PROVIDED MATERIAL section start

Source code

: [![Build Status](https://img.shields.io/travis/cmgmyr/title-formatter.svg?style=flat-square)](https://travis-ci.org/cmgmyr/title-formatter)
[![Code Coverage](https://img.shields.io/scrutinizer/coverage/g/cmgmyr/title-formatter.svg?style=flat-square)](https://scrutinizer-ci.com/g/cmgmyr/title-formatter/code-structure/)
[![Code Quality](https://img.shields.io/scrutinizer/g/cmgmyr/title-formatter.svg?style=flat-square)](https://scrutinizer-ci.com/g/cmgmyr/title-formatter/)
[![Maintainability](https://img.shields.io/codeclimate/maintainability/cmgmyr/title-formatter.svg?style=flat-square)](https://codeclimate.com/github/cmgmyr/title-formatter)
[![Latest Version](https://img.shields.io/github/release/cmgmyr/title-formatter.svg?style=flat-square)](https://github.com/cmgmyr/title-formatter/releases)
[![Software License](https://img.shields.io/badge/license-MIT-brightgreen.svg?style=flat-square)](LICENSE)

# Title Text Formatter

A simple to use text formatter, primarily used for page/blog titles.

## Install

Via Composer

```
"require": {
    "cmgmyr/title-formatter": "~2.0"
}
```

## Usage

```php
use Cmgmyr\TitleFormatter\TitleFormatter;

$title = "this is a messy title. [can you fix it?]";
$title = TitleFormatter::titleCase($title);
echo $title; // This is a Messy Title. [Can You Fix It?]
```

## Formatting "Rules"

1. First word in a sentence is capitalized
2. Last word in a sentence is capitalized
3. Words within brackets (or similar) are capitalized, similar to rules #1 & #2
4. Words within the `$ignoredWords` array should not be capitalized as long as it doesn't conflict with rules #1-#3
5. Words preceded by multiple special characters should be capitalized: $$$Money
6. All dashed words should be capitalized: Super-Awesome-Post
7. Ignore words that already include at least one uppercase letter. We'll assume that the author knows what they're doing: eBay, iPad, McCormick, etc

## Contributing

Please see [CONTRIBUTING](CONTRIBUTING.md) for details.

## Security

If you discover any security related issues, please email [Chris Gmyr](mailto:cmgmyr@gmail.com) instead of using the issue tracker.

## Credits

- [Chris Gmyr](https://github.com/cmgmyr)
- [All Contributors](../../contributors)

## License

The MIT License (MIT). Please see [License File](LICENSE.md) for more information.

PROVIDED MATERIAL section end

■ **DIRECTIONS**
Lines from the entries that contain the string "Chris" must be found and copied.

■ **ANSWER SPACE**
If you discover any security related issues, please email [Chris Gmyr](mailto:cmgmyr@gmail.com) instead of using the issue tracker.
- [Chris Gmyr](https://github.com/cmgmyr)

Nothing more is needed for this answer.